Hemen belirtilmelidir ki; kural olarak sonradan yürürlüğe giren yasa hükümlerinin ve İçtihadı Birleştirme Kararlarının kazanılmış hak (usulü müktesep hak) ilkesinin 28.6.1960 tarih, 21/9 Sayılı İçtihadı Birleştirme Kararı gereğince istisnai niteliği gereği kesin hüküm halini almamış eldeki davalarda da gözetilmesi ve uygulanması gerekeceği tartışmasızdır.

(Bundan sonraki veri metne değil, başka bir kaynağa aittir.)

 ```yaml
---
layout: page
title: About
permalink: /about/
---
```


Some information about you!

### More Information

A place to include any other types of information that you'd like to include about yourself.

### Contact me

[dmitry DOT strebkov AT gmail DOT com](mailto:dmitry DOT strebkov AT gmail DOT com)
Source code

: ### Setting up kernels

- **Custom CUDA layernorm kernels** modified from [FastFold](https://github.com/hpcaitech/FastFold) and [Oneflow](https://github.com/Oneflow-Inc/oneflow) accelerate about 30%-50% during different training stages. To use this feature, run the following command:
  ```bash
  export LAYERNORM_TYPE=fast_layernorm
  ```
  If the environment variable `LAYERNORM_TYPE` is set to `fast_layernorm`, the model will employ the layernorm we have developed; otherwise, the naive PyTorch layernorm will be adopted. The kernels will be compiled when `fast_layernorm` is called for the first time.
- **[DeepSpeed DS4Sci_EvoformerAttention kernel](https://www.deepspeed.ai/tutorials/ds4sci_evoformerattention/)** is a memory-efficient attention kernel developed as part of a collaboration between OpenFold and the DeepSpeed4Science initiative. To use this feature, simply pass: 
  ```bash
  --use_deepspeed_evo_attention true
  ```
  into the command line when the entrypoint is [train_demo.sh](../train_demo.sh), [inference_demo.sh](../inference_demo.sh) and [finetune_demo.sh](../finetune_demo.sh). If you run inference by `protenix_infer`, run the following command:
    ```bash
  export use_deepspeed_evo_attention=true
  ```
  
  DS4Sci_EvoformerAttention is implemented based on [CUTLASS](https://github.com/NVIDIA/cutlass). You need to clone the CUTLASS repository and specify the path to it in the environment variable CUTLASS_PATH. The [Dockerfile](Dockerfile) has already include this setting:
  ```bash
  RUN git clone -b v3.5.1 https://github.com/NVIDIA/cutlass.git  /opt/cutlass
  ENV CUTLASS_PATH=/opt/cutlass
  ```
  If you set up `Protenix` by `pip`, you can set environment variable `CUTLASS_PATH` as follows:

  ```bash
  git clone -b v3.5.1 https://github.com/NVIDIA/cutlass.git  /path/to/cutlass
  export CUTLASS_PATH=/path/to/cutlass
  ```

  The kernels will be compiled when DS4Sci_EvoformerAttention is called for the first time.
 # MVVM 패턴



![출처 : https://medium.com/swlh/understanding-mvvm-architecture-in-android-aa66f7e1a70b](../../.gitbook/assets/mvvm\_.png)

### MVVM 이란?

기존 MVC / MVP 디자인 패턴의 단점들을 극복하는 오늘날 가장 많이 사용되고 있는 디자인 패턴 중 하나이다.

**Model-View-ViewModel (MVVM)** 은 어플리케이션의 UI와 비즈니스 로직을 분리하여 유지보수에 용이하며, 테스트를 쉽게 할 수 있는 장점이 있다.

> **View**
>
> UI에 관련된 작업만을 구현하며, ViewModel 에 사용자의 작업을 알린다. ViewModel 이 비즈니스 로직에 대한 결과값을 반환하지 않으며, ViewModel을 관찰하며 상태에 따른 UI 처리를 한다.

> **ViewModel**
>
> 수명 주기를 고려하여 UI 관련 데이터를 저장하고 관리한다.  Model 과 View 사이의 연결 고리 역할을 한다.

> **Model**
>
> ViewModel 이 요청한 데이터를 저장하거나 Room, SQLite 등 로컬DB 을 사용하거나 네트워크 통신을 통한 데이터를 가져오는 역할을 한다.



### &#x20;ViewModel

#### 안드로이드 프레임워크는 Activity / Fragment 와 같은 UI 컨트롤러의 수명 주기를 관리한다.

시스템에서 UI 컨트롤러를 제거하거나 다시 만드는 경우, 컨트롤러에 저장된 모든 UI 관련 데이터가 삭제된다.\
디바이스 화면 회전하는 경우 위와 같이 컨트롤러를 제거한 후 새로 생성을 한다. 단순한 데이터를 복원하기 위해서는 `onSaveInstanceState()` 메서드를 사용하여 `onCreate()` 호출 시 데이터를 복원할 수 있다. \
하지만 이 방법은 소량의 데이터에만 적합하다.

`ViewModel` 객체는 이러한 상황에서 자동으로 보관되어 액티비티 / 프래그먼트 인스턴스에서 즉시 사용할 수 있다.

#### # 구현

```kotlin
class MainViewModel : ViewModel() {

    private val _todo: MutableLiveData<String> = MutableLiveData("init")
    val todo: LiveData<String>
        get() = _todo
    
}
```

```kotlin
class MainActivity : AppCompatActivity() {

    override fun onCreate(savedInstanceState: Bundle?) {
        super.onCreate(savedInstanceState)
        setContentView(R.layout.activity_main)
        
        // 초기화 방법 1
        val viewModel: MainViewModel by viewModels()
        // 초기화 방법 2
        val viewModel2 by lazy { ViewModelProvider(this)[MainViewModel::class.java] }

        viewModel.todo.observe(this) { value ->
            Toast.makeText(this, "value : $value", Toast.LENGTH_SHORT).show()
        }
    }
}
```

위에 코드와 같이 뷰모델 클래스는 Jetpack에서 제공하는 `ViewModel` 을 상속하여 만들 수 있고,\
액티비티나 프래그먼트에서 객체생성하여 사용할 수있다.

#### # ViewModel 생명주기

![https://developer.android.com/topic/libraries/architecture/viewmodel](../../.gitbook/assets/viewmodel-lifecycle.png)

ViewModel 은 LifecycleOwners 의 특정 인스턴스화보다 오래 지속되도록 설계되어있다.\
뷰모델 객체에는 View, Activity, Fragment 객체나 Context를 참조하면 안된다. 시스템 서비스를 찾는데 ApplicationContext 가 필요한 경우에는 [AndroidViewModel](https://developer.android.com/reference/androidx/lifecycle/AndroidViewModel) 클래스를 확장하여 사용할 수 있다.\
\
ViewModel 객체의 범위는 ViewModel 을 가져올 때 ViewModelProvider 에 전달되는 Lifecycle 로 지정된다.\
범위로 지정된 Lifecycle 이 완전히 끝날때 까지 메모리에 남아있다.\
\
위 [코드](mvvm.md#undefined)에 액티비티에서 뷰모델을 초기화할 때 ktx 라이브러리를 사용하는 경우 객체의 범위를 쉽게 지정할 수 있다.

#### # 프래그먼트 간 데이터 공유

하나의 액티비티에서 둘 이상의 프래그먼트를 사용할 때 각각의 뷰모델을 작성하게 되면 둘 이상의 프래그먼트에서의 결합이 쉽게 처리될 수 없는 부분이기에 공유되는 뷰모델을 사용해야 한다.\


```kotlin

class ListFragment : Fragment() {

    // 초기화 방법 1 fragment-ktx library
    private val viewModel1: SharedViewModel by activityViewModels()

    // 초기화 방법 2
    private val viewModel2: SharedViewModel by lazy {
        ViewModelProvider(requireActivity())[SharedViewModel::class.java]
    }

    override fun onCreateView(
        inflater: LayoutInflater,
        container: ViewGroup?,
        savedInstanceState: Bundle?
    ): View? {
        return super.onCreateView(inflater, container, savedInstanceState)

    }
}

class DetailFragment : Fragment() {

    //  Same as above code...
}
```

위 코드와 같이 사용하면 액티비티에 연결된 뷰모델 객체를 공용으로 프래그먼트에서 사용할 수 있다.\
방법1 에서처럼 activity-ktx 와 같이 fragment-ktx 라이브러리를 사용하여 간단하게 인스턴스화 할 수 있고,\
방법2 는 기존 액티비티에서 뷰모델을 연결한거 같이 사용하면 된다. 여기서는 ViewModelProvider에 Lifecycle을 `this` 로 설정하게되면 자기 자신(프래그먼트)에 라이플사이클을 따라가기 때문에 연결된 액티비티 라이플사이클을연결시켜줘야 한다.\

Öte yandan, yürürlüğe konulan hükümler kamu düzeniyle ilgili bulunduğundan ve re"sen gözetilmesi gerektiğinden somut olayda, aleyhe bozma yasağı ilkesinin de uygulanma yeri bulunmadığı izahtan varestedir.
Hal böyle olunca; yukarıda belirtilen yasal düzenlemeler gözetilerek davanın hak düşürücü süreden dolayı reddine karar verilmek üzere hüküm bozulmalıdır.
Öyleyse, Hazinenin tüm temyiz itirazları yerinde değildir, reddine. Davalının temyiz itirazlarının belirtilen nedenlerle kabulü ile hükmün açıklanan nedenden ötürü HUMK."nun 428.maddesi gereğince BOZULMASINA, alınan peşin harcın temyiz edene geri verilmesine, 8.7.2009 tarihinde oybirliğiyle karar verildi.